About two weeks into it we had seen not one sale originate from the PPA ads- we weren’t losing money on them since the payout was still tied to a sale, but the spurious downloads were throwing off our conversion numbers and tainting our stats. The participants in the Adsense Referrals network (which is this program from the publisher’s side) have a rating system for advertisers and we were concerned that we’d be blacklisted because we hadn’t yet done any payouts so we changed the rewarded action from a sale to the completion of a lead form upon successful download. We dropped the commission significantly to $.50 and treated it as a pure lead generation program. Fortunately we had set the daily cap in adspend because immediately people took advantage of this change and filled out junk emails repeatedly to earn the $.50 payout. I was surprised with how quickly this abuse came. We promptly shut off the PPA ads and discontinued participation in the program – we only lost something like $30 altogether.

Advice for Google

This has got to be a tough problem to combat from Google’s perspective. Juggling both sides of the equation, they have to attract enough quality advertisers with desirable and discreet products that work in the affiliate scenario while at the same time keeping a high quality of publisher in the referral network so as not to alienate the advertisers. Opportunity for fraud abounds – from the advertiser side, there’s no surefire way to enforce that the payout actions are accurately tracked (ie. i could start with the tracking script on our checkout thank you page and then remove it or selectively serve it every fifth purchase to dilute the commissions we pay and nobody would be the wiser). On the side of publisher fraud, it’s easy to participate only in the referral programs where payout doesn’t require a sale and then surf through an anonymizer to emulate people completing those actions via your ads. Google’s system of ratings from publishers is clearly how they are screening advertisers but they don’t seem to have a good way to eliminate the shady publishers. I didn’t see the equivalent ratings system for advertisers to use for this purpose.

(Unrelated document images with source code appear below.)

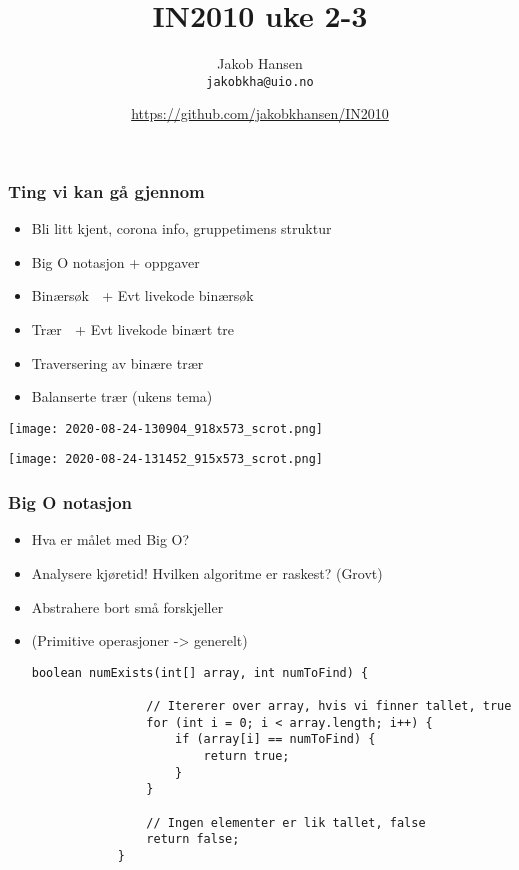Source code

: \documentclass[norsk, handout]{beamer}
\title{IN2010 uke 2-3}
\author{Jakob Hansen \\ \texttt{jakobkha@uio.no}}
\date{\url{https://github.com/jakobkhansen/IN2010}}
\begin{document}
	\frame{\titlepage}
    \begin{frame}
        \frametitle{Ting vi kan gå gjennom}
        \center
        \begin{itemize}
            \item Bli litt kjent, corona info, gruppetimens struktur
            \item Big O notasjon + oppgaver
            \item Binærsøk {\Emoji 🔎} + Evt livekode binærsøk
            \item Trær {\Emoji 🌲} + Evt livekode binært tre
            \item Traversering av binære trær
            \item Balanserte trær (ukens tema)
        \end{itemize}
    \end{frame}

    \begin{frame}
        \begin{center}
            \texttt{[image: 2020-08-24-130904\_918x573\_scrot.png]}
        \end{center}
    \end{frame}

    \begin{frame}
        \begin{center}
            \texttt{[image: 2020-08-24-131452\_915x573\_scrot.png]}
        \end{center}
    \end{frame}

    \begin{frame}[fragile]
        \frametitle{Big O notasjon}
        \begin{itemize}
            \item Hva er målet med Big O?
            \pause
        \item Analysere kjøretid! Hvilken algoritme er raskest? (Grovt)
        \pause
    \item Abstrahere bort små forskjeller 
    \item (Primitive operasjoner -> generelt)
        \pause
        \begin{lstlisting}[basicstyle=\scriptsize]
            boolean numExists(int[] array, int numToFind) {

                // Itererer over array, hvis vi finner tallet, true
                for (int i = 0; i < array.length; i++) {
                    if (array[i] == numToFind) {
                        return true;
                    }
                }

                // Ingen elementer er lik tallet, false
                return false;
            }
		\end{lstlisting}
        \end{itemize}

    \end{frame}
\end{document}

Presumably the advice for now is to simply never pay commission on anything other than a sale- unfortunately that reduces the reach of this program to ecommerce sites only. My advice to Google though would be to disallow payment on actions other than sales to “cleanup the streets” in the near term and make it impossible for scammers to game the system. Once it’s economically unviable for them to make money there, they’ll leave and find another shady neighborhood to haunt. This whole thing oddly makes me wish there was an “Internet-wide Boys and Girls Club” to give fraudsters something positive to do- all that clicking just to earn $.50… you’d think there would be a HIT on the Amazon Mechanical Turk where they could legitimately earn more than that will less work…

I hope they figure something out because I love the approach in general of yoking reward as directly as possible to performance. Having studied the negative extremes of this principle with the Learned Helplessness paradigm in school, the idea of tethering reward to successful efforts has appealed to me on a very fundamental level and beyond business. I don’t have a silver-bullet suggestion for Google on how to stamp out fraudulent activity. It’s a very knotted messy problem that could easily spiral out of control scaring away advertisers and creating negative press. Fortunately they have some of the brightest minds on it – having just had lunch on their campus earlier this week, I can attest that it felt like there were definitely more brain cells per capita at Google than any place I’ve been on Earth.